### WHAT IS NEEDED
Write the data out again exactly, with no pictures.

Dataset entries:
== == ==
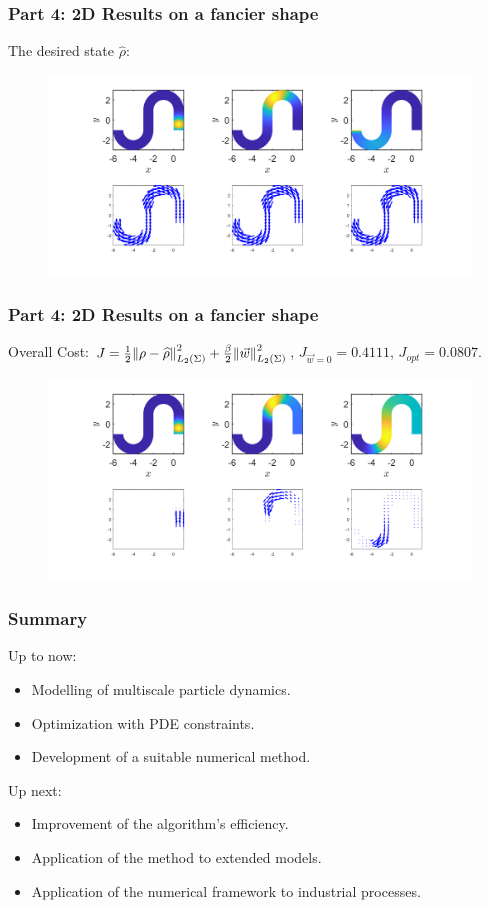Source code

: \documentclass[aspectratio=169,xcolor=dvipsnames]{beamer}
\begin{document}
\begin{frame}
	\frametitle{Part 4: 2D Results on a fancier shape}
	\vspace{0.3cm}
The desired state $\widehat \rho$:
	\begin{figure}
		\includegraphics[width=14cm]{FW2n1.png}
	\end{figure}
\end{frame}
\begin{frame}
	\frametitle{Part 4: 2D Results on a fancier shape}
	\vspace{0.3cm}
	Overall Cost: $J = \frac{1}{2}\norm{\rho- \widehat{\rho}}_{L_2(\Sigma)}^2 + \frac{\beta}{2} \norm{\vec{w}}_{L_2(\Sigma)}^2$, $J_{\vec{w}=0} = 0.4111$, $J_{opt} = 0.0807$.
	\begin{figure}
		\includegraphics[width=14cm]{Opt2n1.png}
	\end{figure}
\end{frame}
\begin{frame}
	\frametitle{Summary}
Up to now:
 \begin{itemize}
 	\item Modelling of multiscale particle dynamics.
 	\item Optimization with PDE constraints.
 	\item Development of a suitable numerical method.
 \end{itemize}
Up next:
\begin{itemize}
	\item Improvement of the algorithm's efficiency.
	\item Application of the method to extended models.
 	\item Application of the numerical framework to industrial processes.
 \end{itemize}
	
\end{frame}
\end{document}
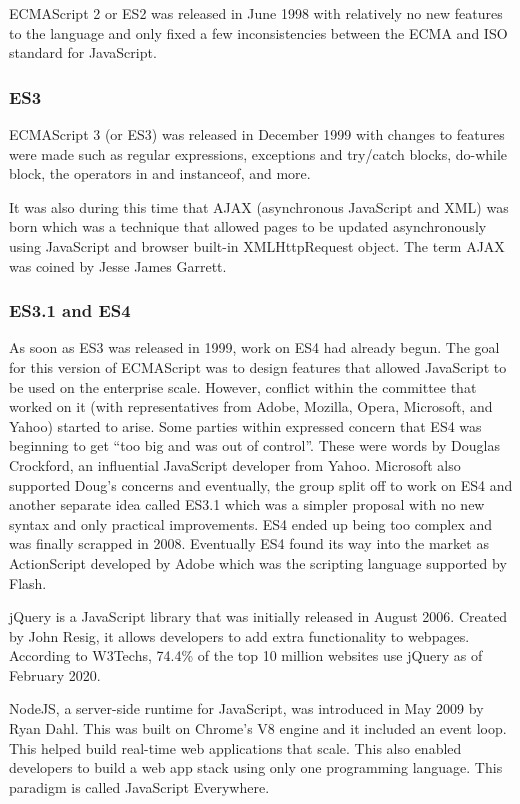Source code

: \documentclass{article}
\begin{document}
  ECMAScript 2 or ES2 was released in June 1998 with relatively no new features
  to the language and only fixed a few inconsistencies between the ECMA and ISO
  standard for JavaScript.

  \subsubsection{ES3}
  ECMAScript 3 (or ES3) was released in December 1999 with changes to features
  were made such as regular expressions, exceptions and try/catch blocks,
  do-while block, the operators in and instanceof, and more.

  It was also during this time that AJAX (asynchronous JavaScript and XML) was
  born which was a technique that allowed pages to be updated asynchronously
  using JavaScript and browser built-in XMLHttpRequest object. The term AJAX was
  coined by Jesse James Garrett.

  \subsubsection{ES3.1 and ES4}
  As soon as ES3 was released in 1999, work on ES4 had already begun. The goal
  for this version of ECMAScript was to design features that allowed JavaScript
  to be used on the enterprise scale. However, conflict within the committee
  that worked on it (with representatives from Adobe, Mozilla, Opera, Microsoft,
  and Yahoo) started to arise. Some parties within expressed concern that ES4
  was beginning to get “too big and was out of control”. These were words by
  Douglas Crockford, an influential JavaScript developer from Yahoo. Microsoft
  also supported Doug’s concerns and eventually, the group split off to work on
  ES4 and another separate idea called ES3.1 which was a simpler proposal with
  no new syntax and only practical improvements. ES4 ended up being too complex
  and was finally scrapped in 2008. Eventually ES4 found its way into the market
  as ActionScript developed by Adobe which was the scripting language supported
  by Flash.

  jQuery is a JavaScript library that was initially released in August 2006.
  Created by John Resig, it allows developers to add extra functionality to
  webpages. According to W3Techs, 74.4\% of the top 10 million websites use
  jQuery as of February 2020.

  NodeJS, a server-side runtime for JavaScript, was introduced in May 2009 by
  Ryan Dahl. This was built on Chrome’s V8 engine and it included an event loop.
  This helped build real-time web applications that scale. This also enabled
  developers to build a web app stack using only one programming language. This
  paradigm is called JavaScript Everywhere.
\end{document}
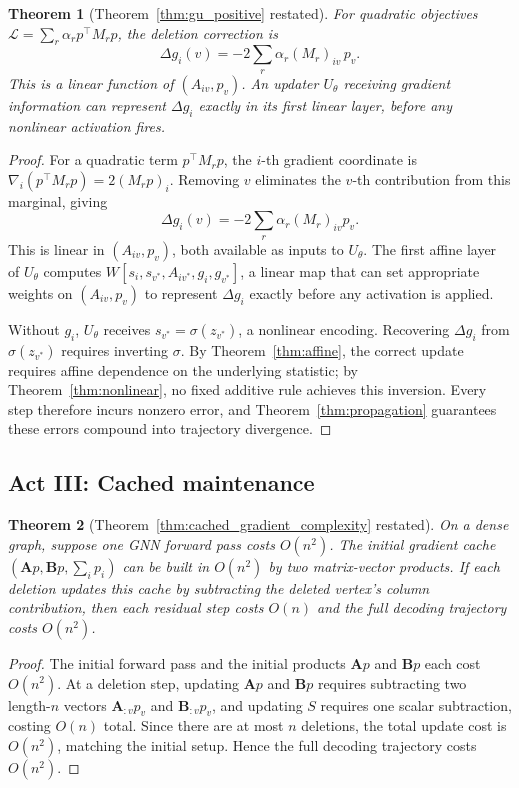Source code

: \documentclass[11pt]{article}
\theoremstyle{plain}
\newtheorem{theorem}{Theorem}[section]
\theoremstyle{remark}
\begin{document}
\begin{theorem}[Theorem~\ref{thm:gu_positive} restated]
  For quadratic objectives $\mathcal{L}=\sum_r\alpha_r p^\top M_r p$, the deletion
  correction is
  \[
    \Delta g_i(v) = -2\sum_r\alpha_r(M_r)_{iv}\,p_v.
  \]
  This is a linear function of $(A_{iv}, p_v)$. An updater $U_\theta$ receiving
  gradient information can represent $\Delta g_i$ exactly in its first linear layer,
  before any nonlinear activation fires.
\end{theorem}
\begin{proof}
  For a quadratic term $p^\top M_r p$, the $i$-th gradient coordinate is
  $\nabla_i(p^\top M_r p) = 2(M_r p)_i$. Removing $v$ eliminates the $v$-th
  contribution from this marginal, giving
  \[
    \Delta g_i(v) = -2\sum_r \alpha_r (M_r)_{iv} p_v.
  \]
  This is linear in $(A_{iv}, p_v)$, both available as inputs to $U_\theta$. The
  first affine layer of $U_\theta$ computes $W[s_i, s_{v^*}, A_{iv^*}, g_i,
  g_{v^*}]$, a linear map that can set appropriate weights on $(A_{iv}, p_v)$ to
  represent $\Delta g_i$ exactly before any activation is applied.

  Without $g_i$, $U_\theta$ receives $s_{v^*} = \sigma(z_{v^*})$, a nonlinear
  encoding. Recovering $\Delta g_i$ from $\sigma(z_{v^*})$ requires inverting
  $\sigma$. By Theorem~\ref{thm:affine}, the correct update requires affine
  dependence on the underlying statistic; by Theorem~\ref{thm:nonlinear}, no fixed
  additive rule achieves this inversion. Every step therefore incurs nonzero error,
  and Theorem~\ref{thm:propagation} guarantees these errors compound into
  trajectory divergence.
\end{proof}

\subsection*{Act III: Cached maintenance}

\begin{theorem}[Theorem~\ref{thm:cached_gradient_complexity} restated]
  On a dense graph, suppose one GNN forward pass costs $O(n^2)$. The initial
  gradient cache $(\mathbf{A}p, \mathbf{B}p, \sum_i p_i)$ can be built in $O(n^2)$
  by two matrix-vector products. If each deletion updates this cache by subtracting
  the deleted vertex's column contribution, then each residual step costs $O(n)$
  and the full decoding trajectory costs $O(n^2)$.
\end{theorem}
\begin{proof}
  The initial forward pass and the initial products $\mathbf{A}p$ and $\mathbf{B}p$
  each cost $O(n^2)$. At a deletion step, updating $\mathbf{A}p$ and $\mathbf{B}p$
  requires subtracting two length-$n$ vectors $\mathbf{A}_{:v}p_v$ and
  $\mathbf{B}_{:v}p_v$, and updating $S$ requires one scalar subtraction, costing
  $O(n)$ total. Since there are at most $n$ deletions, the total update cost is
  $O(n^2)$, matching the initial setup. Hence the full decoding trajectory costs
  $O(n^2)$.
\end{proof}
\end{document}
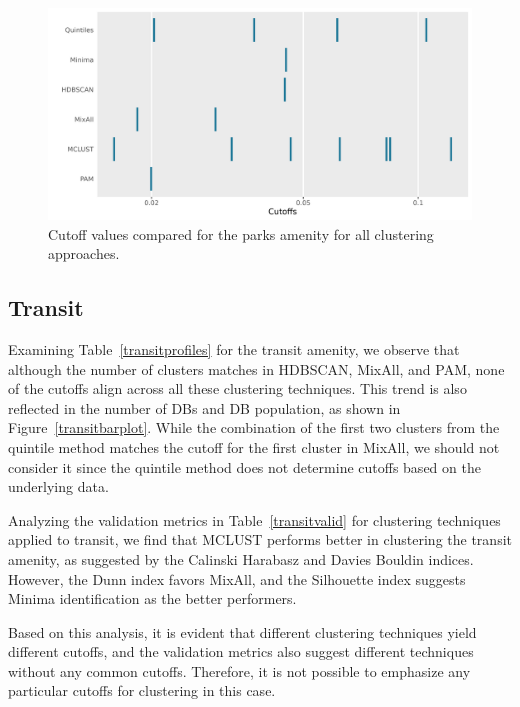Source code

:\documentclass[11pt, a4paper]{article}
\begin{document}
\begin{figure}[H]
\centering
\includegraphics[width=\textwidth]{./cutoff_ticks/Parks_ticks.png}
\caption[Parks cutoff comparison]{Cutoff values compared for the parks amenity for all clustering approaches.}\label{parksticks}
\end{figure}









\pagebreak
\justifying
\subsection{Transit}

Examining Table~\ref{transitprofiles} for the transit amenity, we observe that although the number of clusters matches in HDBSCAN, MixAll, and PAM, none of the cutoffs align across all these clustering techniques. This trend is also reflected in the number of DBs and DB population, as shown in Figure~\ref{transitbarplot}. While the combination of the first two clusters from the quintile method matches the cutoff for the first cluster in MixAll, we should not consider it since the quintile method does not determine cutoffs based on the underlying data.
\par
Analyzing the validation metrics in Table~\ref{transitvalid} for clustering techniques applied to transit, we find that MCLUST performs better in clustering the transit amenity, as suggested by the Calinski Harabasz and Davies Bouldin indices. However, the Dunn index favors MixAll, and the Silhouette index suggests Minima identification as the better performers.
\par
Based on this analysis, it is evident that different clustering techniques yield different cutoffs, and the validation metrics also suggest different techniques without any common cutoffs. Therefore, it is not possible to emphasize any particular cutoffs for clustering in this case.
\end{document}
== == ==
### RESPONSE TO THIS TASK
Source code

: \documentclass[aspectratio=169,xcolor=dvipsnames]{beamer}
\begin{document}
\begin{frame}
	\frametitle{Part 4: 2D Results on a fancier shape}
	\vspace{0.3cm}
The desired state $\widehat \rho$:
	\begin{figure}
		\includegraphics[width=14cm]{FW2n1.png}
	\end{figure}
\end{frame}
\begin{frame}
	\frametitle{Part 4: 2D Results on a fancier shape}
	\vspace{0.3cm}
	Overall Cost: $J = \frac{1}{2}\norm{\rho- \widehat{\rho}}_{L_2(\Sigma)}^2 + \frac{\beta}{2} \norm{\vec{w}}_{L_2(\Sigma)}^2$, $J_{\vec{w}=0} = 0.4111$, $J_{opt} = 0.0807$.
	\begin{figure}
		\includegraphics[width=14cm]{Opt2n1.png}
	\end{figure}
\end{frame}
\begin{frame}
	\frametitle{Summary}
Up to now:
 \begin{itemize}
 	\item Modelling of multiscale particle dynamics.
 	\item Optimization with PDE constraints.
 	\item Development of a suitable numerical method.
 \end{itemize}
Up next:
\begin{itemize}
	\item Improvement of the algorithm's efficiency.
	\item Application of the method to extended models.
 	\item Application of the numerical framework to industrial processes.
 \end{itemize}
	
\end{frame}
\end{document}
Source code

: \documentclass{article}
\begin{document}
  ECMAScript 2 or ES2 was released in June 1998 with relatively no new features
  to the language and only fixed a few inconsistencies between the ECMA and ISO
  standard for JavaScript.

  \subsubsection{ES3}
  ECMAScript 3 (or ES3) was released in December 1999 with changes to features
  were made such as regular expressions, exceptions and try/catch blocks,
  do-while block, the operators in and instanceof, and more.

  It was also during this time that AJAX (asynchronous JavaScript and XML) was
  born which was a technique that allowed pages to be updated asynchronously
  using JavaScript and browser built-in XMLHttpRequest object. The term AJAX was
  coined by Jesse James Garrett.

  \subsubsection{ES3.1 and ES4}
  As soon as ES3 was released in 1999, work on ES4 had already begun. The goal
  for this version of ECMAScript was to design features that allowed JavaScript
  to be used on the enterprise scale. However, conflict within the committee
  that worked on it (with representatives from Adobe, Mozilla, Opera, Microsoft,
  and Yahoo) started to arise. Some parties within expressed concern that ES4
  was beginning to get “too big and was out of control”. These were words by
  Douglas Crockford, an influential JavaScript developer from Yahoo. Microsoft
  also supported Doug’s concerns and eventually, the group split off to work on
  ES4 and another separate idea called ES3.1 which was a simpler proposal with
  no new syntax and only practical improvements. ES4 ended up being too complex
  and was finally scrapped in 2008. Eventually ES4 found its way into the market
  as ActionScript developed by Adobe which was the scripting language supported
  by Flash.

  jQuery is a JavaScript library that was initially released in August 2006.
  Created by John Resig, it allows developers to add extra functionality to
  webpages. According to W3Techs, 74.4\% of the top 10 million websites use
  jQuery as of February 2020.

  NodeJS, a server-side runtime for JavaScript, was introduced in May 2009 by
  Ryan Dahl. This was built on Chrome’s V8 engine and it included an event loop.
  This helped build real-time web applications that scale. This also enabled
  developers to build a web app stack using only one programming language. This
  paradigm is called JavaScript Everywhere.
\end{document}
Source code

: \documentclass[11pt]{article}
\theoremstyle{plain}
\newtheorem{theorem}{Theorem}[section]
\theoremstyle{remark}
\begin{document}
\begin{theorem}[Theorem~\ref{thm:gu_positive} restated]
  For quadratic objectives $\mathcal{L}=\sum_r\alpha_r p^\top M_r p$, the deletion
  correction is
  \[
    \Delta g_i(v) = -2\sum_r\alpha_r(M_r)_{iv}\,p_v.
  \]
  This is a linear function of $(A_{iv}, p_v)$. An updater $U_\theta$ receiving
  gradient information can represent $\Delta g_i$ exactly in its first linear layer,
  before any nonlinear activation fires.
\end{theorem}
\begin{proof}
  For a quadratic term $p^\top M_r p$, the $i$-th gradient coordinate is
  $\nabla_i(p^\top M_r p) = 2(M_r p)_i$. Removing $v$ eliminates the $v$-th
  contribution from this marginal, giving
  \[
    \Delta g_i(v) = -2\sum_r \alpha_r (M_r)_{iv} p_v.
  \]
  This is linear in $(A_{iv}, p_v)$, both available as inputs to $U_\theta$. The
  first affine layer of $U_\theta$ computes $W[s_i, s_{v^*}, A_{iv^*}, g_i,
  g_{v^*}]$, a linear map that can set appropriate weights on $(A_{iv}, p_v)$ to
  represent $\Delta g_i$ exactly before any activation is applied.

  Without $g_i$, $U_\theta$ receives $s_{v^*} = \sigma(z_{v^*})$, a nonlinear
  encoding. Recovering $\Delta g_i$ from $\sigma(z_{v^*})$ requires inverting
  $\sigma$. By Theorem~\ref{thm:affine}, the correct update requires affine
  dependence on the underlying statistic; by Theorem~\ref{thm:nonlinear}, no fixed
  additive rule achieves this inversion. Every step therefore incurs nonzero error,
  and Theorem~\ref{thm:propagation} guarantees these errors compound into
  trajectory divergence.
\end{proof}

\subsection*{Act III: Cached maintenance}

\begin{theorem}[Theorem~\ref{thm:cached_gradient_complexity} restated]
  On a dense graph, suppose one GNN forward pass costs $O(n^2)$. The initial
  gradient cache $(\mathbf{A}p, \mathbf{B}p, \sum_i p_i)$ can be built in $O(n^2)$
  by two matrix-vector products. If each deletion updates this cache by subtracting
  the deleted vertex's column contribution, then each residual step costs $O(n)$
  and the full decoding trajectory costs $O(n^2)$.
\end{theorem}
\begin{proof}
  The initial forward pass and the initial products $\mathbf{A}p$ and $\mathbf{B}p$
  each cost $O(n^2)$. At a deletion step, updating $\mathbf{A}p$ and $\mathbf{B}p$
  requires subtracting two length-$n$ vectors $\mathbf{A}_{:v}p_v$ and
  $\mathbf{B}_{:v}p_v$, and updating $S$ requires one scalar subtraction, costing
  $O(n)$ total. Since there are at most $n$ deletions, the total update cost is
  $O(n^2)$, matching the initial setup. Hence the full decoding trajectory costs
  $O(n^2)$.
\end{proof}
\end{document}
Source code

:\documentclass[11pt, a4paper]{article}
\begin{document}
\begin{figure}[H]
\centering
\includegraphics[width=\textwidth]{./cutoff_ticks/Parks_ticks.png}
\caption[Parks cutoff comparison]{Cutoff values compared for the parks amenity for all clustering approaches.}\label{parksticks}
\end{figure}









\pagebreak
\justifying
\subsection{Transit}

Examining Table~\ref{transitprofiles} for the transit amenity, we observe that although the number of clusters matches in HDBSCAN, MixAll, and PAM, none of the cutoffs align across all these clustering techniques. This trend is also reflected in the number of DBs and DB population, as shown in Figure~\ref{transitbarplot}. While the combination of the first two clusters from the quintile method matches the cutoff for the first cluster in MixAll, we should not consider it since the quintile method does not determine cutoffs based on the underlying data.
\par
Analyzing the validation metrics in Table~\ref{transitvalid} for clustering techniques applied to transit, we find that MCLUST performs better in clustering the transit amenity, as suggested by the Calinski Harabasz and Davies Bouldin indices. However, the Dunn index favors MixAll, and the Silhouette index suggests Minima identification as the better performers.
\par
Based on this analysis, it is evident that different clustering techniques yield different cutoffs, and the validation metrics also suggest different techniques without any common cutoffs. Therefore, it is not possible to emphasize any particular cutoffs for clustering in this case.
\end{document}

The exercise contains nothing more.